- Work required
In the entries below, find the line with "intercept = regression_model.intercept_" and the line with "R squared: 0.6460262867555651". Print those two and everything between them exactly, and nothing else.

==== Task material

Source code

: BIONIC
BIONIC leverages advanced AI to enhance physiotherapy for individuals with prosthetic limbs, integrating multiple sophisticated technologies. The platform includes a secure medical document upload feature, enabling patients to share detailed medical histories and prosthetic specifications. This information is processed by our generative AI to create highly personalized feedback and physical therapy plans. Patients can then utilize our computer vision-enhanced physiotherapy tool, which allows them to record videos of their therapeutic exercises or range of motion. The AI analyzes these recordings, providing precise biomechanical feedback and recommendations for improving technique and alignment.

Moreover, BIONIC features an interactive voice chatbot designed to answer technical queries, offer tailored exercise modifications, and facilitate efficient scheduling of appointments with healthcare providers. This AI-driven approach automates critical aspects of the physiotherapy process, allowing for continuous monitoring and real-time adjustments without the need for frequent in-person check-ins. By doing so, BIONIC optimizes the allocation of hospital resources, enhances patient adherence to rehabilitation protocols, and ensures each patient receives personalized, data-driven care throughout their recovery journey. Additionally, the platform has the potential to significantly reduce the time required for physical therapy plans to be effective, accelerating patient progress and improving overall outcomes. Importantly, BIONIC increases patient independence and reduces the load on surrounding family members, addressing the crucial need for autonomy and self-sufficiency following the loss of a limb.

========
==== Task material

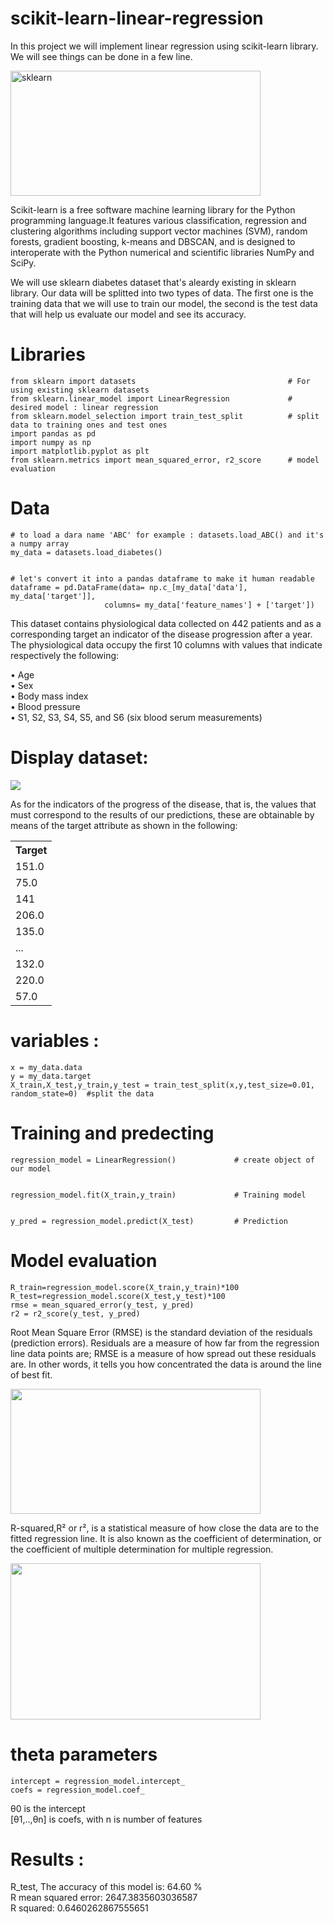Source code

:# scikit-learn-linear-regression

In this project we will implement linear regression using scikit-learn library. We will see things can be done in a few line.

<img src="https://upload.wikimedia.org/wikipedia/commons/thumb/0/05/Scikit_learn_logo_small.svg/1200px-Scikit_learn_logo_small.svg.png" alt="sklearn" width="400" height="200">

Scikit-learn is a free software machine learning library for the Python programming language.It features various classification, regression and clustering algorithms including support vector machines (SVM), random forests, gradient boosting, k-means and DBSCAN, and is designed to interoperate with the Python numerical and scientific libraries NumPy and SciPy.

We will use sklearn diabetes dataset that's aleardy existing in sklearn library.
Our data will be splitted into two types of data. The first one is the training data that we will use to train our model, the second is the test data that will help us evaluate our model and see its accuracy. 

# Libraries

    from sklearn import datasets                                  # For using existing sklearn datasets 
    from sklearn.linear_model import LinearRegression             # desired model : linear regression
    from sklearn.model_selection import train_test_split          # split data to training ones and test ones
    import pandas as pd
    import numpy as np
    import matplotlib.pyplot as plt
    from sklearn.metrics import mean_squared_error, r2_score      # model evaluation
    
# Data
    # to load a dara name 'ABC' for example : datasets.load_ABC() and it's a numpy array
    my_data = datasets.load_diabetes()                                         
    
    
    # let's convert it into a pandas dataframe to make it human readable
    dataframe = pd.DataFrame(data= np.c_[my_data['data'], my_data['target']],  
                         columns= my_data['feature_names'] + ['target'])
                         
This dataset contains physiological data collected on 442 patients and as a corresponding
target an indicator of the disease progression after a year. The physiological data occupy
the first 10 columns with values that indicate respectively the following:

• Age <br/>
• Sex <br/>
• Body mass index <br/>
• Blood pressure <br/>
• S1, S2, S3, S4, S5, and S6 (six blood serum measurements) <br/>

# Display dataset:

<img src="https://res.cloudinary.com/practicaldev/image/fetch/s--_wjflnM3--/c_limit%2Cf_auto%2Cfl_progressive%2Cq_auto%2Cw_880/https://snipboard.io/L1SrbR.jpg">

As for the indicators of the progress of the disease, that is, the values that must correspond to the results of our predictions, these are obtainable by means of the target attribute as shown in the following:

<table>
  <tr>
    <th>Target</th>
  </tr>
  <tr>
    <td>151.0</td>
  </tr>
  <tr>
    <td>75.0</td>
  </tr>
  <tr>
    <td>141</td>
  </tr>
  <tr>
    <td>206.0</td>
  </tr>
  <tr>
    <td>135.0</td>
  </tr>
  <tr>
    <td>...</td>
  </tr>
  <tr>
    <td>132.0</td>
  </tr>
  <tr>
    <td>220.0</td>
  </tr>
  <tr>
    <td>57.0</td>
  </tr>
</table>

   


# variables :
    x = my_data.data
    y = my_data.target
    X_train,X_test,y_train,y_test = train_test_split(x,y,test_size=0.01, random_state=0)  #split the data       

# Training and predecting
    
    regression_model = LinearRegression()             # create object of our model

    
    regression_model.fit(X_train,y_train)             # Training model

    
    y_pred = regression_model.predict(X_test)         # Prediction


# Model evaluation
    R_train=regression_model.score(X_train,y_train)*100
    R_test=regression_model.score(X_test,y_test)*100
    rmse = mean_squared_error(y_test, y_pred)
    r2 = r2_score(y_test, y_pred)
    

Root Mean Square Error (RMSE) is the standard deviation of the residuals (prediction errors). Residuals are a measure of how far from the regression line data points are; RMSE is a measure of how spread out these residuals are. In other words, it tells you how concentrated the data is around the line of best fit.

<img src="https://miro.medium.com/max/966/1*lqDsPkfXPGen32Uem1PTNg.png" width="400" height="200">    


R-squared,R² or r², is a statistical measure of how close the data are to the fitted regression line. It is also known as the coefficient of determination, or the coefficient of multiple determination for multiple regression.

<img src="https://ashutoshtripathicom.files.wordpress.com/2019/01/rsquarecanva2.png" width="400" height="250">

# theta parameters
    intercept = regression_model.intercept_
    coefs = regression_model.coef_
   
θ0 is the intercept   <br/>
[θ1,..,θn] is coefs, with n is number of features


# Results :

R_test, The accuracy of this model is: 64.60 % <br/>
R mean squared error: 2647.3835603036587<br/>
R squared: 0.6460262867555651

========

- Response to the task
    intercept = regression_model.intercept_
    coefs = regression_model.coef_
   
θ0 is the intercept   <br/>
[θ1,..,θn] is coefs, with n is number of features


# Results :

R_test, The accuracy of this model is: 64.60 % <br/>
R mean squared error: 2647.3835603036587<br/>
R squared: 0.6460262867555651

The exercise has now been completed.